BEGIN Exercise data

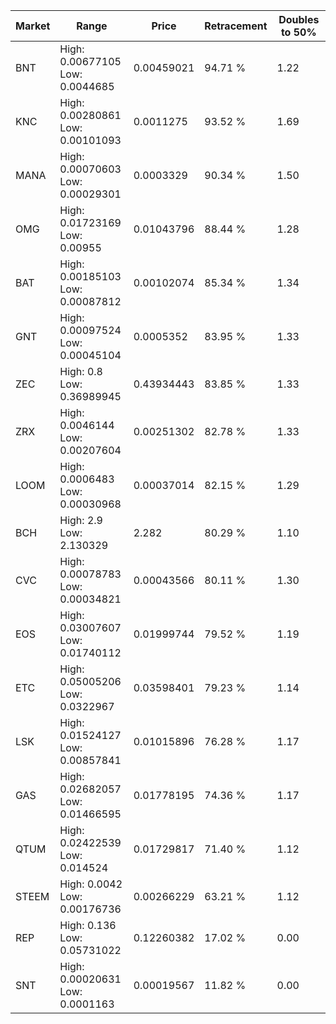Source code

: | Market | Range | Price| Retracement | Doubles to 50% |
| --- | --- | --- | --- | --- |
| BNT | High: 0.00677105<br />Low: 0.0044685 | 0.00459021 | 94.71 % | 1.22 |
| KNC | High: 0.00280861<br />Low: 0.00101093 | 0.0011275 | 93.52 % | 1.69 |
| MANA | High: 0.00070603<br />Low: 0.00029301 | 0.0003329 | 90.34 % | 1.50 |
| OMG | High: 0.01723169<br />Low: 0.00955 | 0.01043796 | 88.44 % | 1.28 |
| BAT | High: 0.00185103<br />Low: 0.00087812 | 0.00102074 | 85.34 % | 1.34 |
| GNT | High: 0.00097524<br />Low: 0.00045104 | 0.0005352 | 83.95 % | 1.33 |
| ZEC | High: 0.8<br />Low: 0.36989945 | 0.43934443 | 83.85 % | 1.33 |
| ZRX | High: 0.0046144<br />Low: 0.00207604 | 0.00251302 | 82.78 % | 1.33 |
| LOOM | High: 0.0006483<br />Low: 0.00030968 | 0.00037014 | 82.15 % | 1.29 |
| BCH | High: 2.9<br />Low: 2.130329 | 2.282 | 80.29 % | 1.10 |
| CVC | High: 0.00078783<br />Low: 0.00034821 | 0.00043566 | 80.11 % | 1.30 |
| EOS | High: 0.03007607<br />Low: 0.01740112 | 0.01999744 | 79.52 % | 1.19 |
| ETC | High: 0.05005206<br />Low: 0.0322967 | 0.03598401 | 79.23 % | 1.14 |
| LSK | High: 0.01524127<br />Low: 0.00857841 | 0.01015896 | 76.28 % | 1.17 |
| GAS | High: 0.02682057<br />Low: 0.01466595 | 0.01778195 | 74.36 % | 1.17 |
| QTUM | High: 0.02422539<br />Low: 0.014524 | 0.01729817 | 71.40 % | 1.12 |
| STEEM | High: 0.0042<br />Low: 0.00176736 | 0.00266229 | 63.21 % | 1.12 |
| REP | High: 0.136<br />Low: 0.05731022 | 0.12260382 | 17.02 % | 0.00 |
| SNT | High: 0.00020631<br />Low: 0.0001163 | 0.00019567 | 11.82 % | 0.00 |
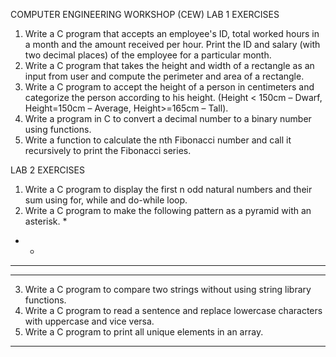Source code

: COMPUTER ENGINEERING WORKSHOP (CEW) 
LAB 1 
EXERCISES
1. Write a C program that accepts an employee's ID, total worked hours in a month and
the amount received per hour. Print the ID and salary (with two decimal places) of the
employee for a particular month.
2. Write a C program that takes the height and width of a rectangle as an input from user
and compute the perimeter and area of a rectangle.
3. Write a C program to accept the height of a person in centimeters and categorize the
person according to his height. (Height < 150cm – Dwarf, Height=150cm – Average,
Height>=165cm – Tall).
4. Write a program in C to convert a decimal number to a binary number using functions.
5. Write a function to calculate the nth Fibonacci number and call it recursively to print
the Fibonacci series.

LAB 2
EXERCISES
1. Write a C program to display the first n odd natural numbers and their sum using for, while and
do-while loop.
2. Write a C program to make the following pattern as a pyramid with an asterisk.
   *
  * *
 * * *
* * * *
3. Write a C program to compare two strings without using string library functions.
4. Write a C program to read a sentence and replace lowercase characters with uppercase and vice
versa.
5. Write a C program to print all unique elements in an array.
   
___________________________________________________________________________
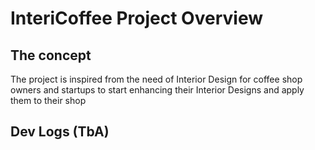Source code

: 
# InteriCoffee Project Overview

## The concept
The project is inspired from the need of Interior Design for coffee shop owners and startups to start enhancing their Interior Designs and apply them to their shop

## Dev Logs (TbA)
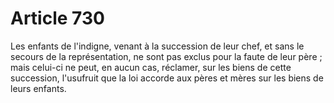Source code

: # Article 730

Les enfants de l'indigne, venant à la succession de leur chef, et sans le secours de la représentation, ne sont pas exclus pour la faute de leur père ; mais celui-ci ne peut, en aucun cas, réclamer, sur les biens de cette succession, l'usufruit que la loi accorde aux pères et mères sur les biens de leurs enfants.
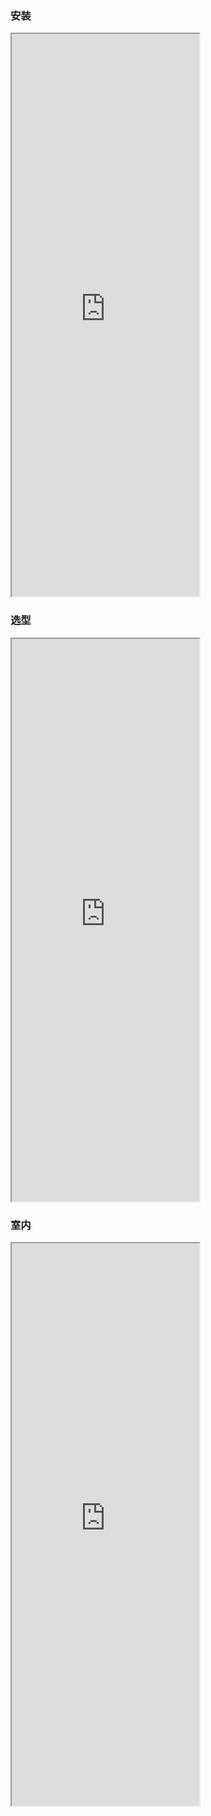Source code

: 
###  安装
<iframe src="https://5docs.oss-cn-shanghai.aliyuncs.com/res/公司介绍/Installation process .mp4"  height=900px> </iframe>

###  选型
<iframe src="https://5docs.oss-cn-shanghai.aliyuncs.com/res/公司介绍/Video data（活楼芯选）.mp4"  height=900px> </iframe>

###  室内
<iframe src="https://5docs.oss-cn-shanghai.aliyuncs.com/res/公司介绍/Video data（室内）.mp4"  height=900px> </iframe>

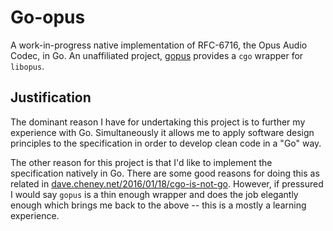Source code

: # Go-opus #
A work-in-progress native implementation of RFC-6716, the Opus Audio Codec, in
Go. An unaffiliated project, [gopus](https://github.com/layeh/gopus)
provides a `cgo` wrapper for `libopus`.

## Justification ##
The dominant reason I have for undertaking this project is to further
my experience with Go. Simultaneously it allows me to apply software
design principles to the specification in order to develop clean code
in a "Go" way.

The other reason for this project is that I'd like to implement the
specification natively in Go. There are some good reasons for doing
this as related in
[dave.cheney.net/2016/01/18/cgo-is-not-go](). However, if pressured I would say
`gopus` is a thin enough wrapper and does the job elegantly enough
which brings me back to the above -- this is a mostly a learning
experience.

END Exercise data

Your goal: Could you output exactly the lines above, from the line with "3. Write a C program to accept" up to and including the line with "Go. An unaffiliated", and nothing else, skipping the pictures?

Response area:
3. Write a C program to accept the height of a person in centimeters and categorize the
person according to his height. (Height < 150cm – Dwarf, Height=150cm – Average,
Height>=165cm – Tall).
4. Write a program in C to convert a decimal number to a binary number using functions.
5. Write a function to calculate the nth Fibonacci number and call it recursively to print
the Fibonacci series.

LAB 2
EXERCISES
1. Write a C program to display the first n odd natural numbers and their sum using for, while and
do-while loop.
2. Write a C program to make the following pattern as a pyramid with an asterisk.
   *
  * *
 * * *
* * * *
3. Write a C program to compare two strings without using string library functions.
4. Write a C program to read a sentence and replace lowercase characters with uppercase and vice
versa.
5. Write a C program to print all unique elements in an array.
   
___________________________________________________________________________
Source code

: 
# InteriCoffee Project Overview

## The concept
The project is inspired from the need of Interior Design for coffee shop owners and startups to start enhancing their Interior Designs and apply them to their shop

## Dev Logs (TbA)
Source code

: # Article 730

Les enfants de l'indigne, venant à la succession de leur chef, et sans le secours de la représentation, ne sont pas exclus pour la faute de leur père ; mais celui-ci ne peut, en aucun cas, réclamer, sur les biens de cette succession, l'usufruit que la loi accorde aux pères et mères sur les biens de leurs enfants.
Source code

: 
###  安装
<iframe src="https://5docs.oss-cn-shanghai.aliyuncs.com/res/公司介绍/Installation process .mp4"  height=900px> </iframe>

###  选型
<iframe src="https://5docs.oss-cn-shanghai.aliyuncs.com/res/公司介绍/Video data（活楼芯选）.mp4"  height=900px> </iframe>

###  室内
<iframe src="https://5docs.oss-cn-shanghai.aliyuncs.com/res/公司介绍/Video data（室内）.mp4"  height=900px> </iframe>

Source code

: # Go-opus #
A work-in-progress native implementation of RFC-6716, the Opus Audio Codec, in
Go. An unaffiliated project, [gopus](https://github.com/layeh/gopus)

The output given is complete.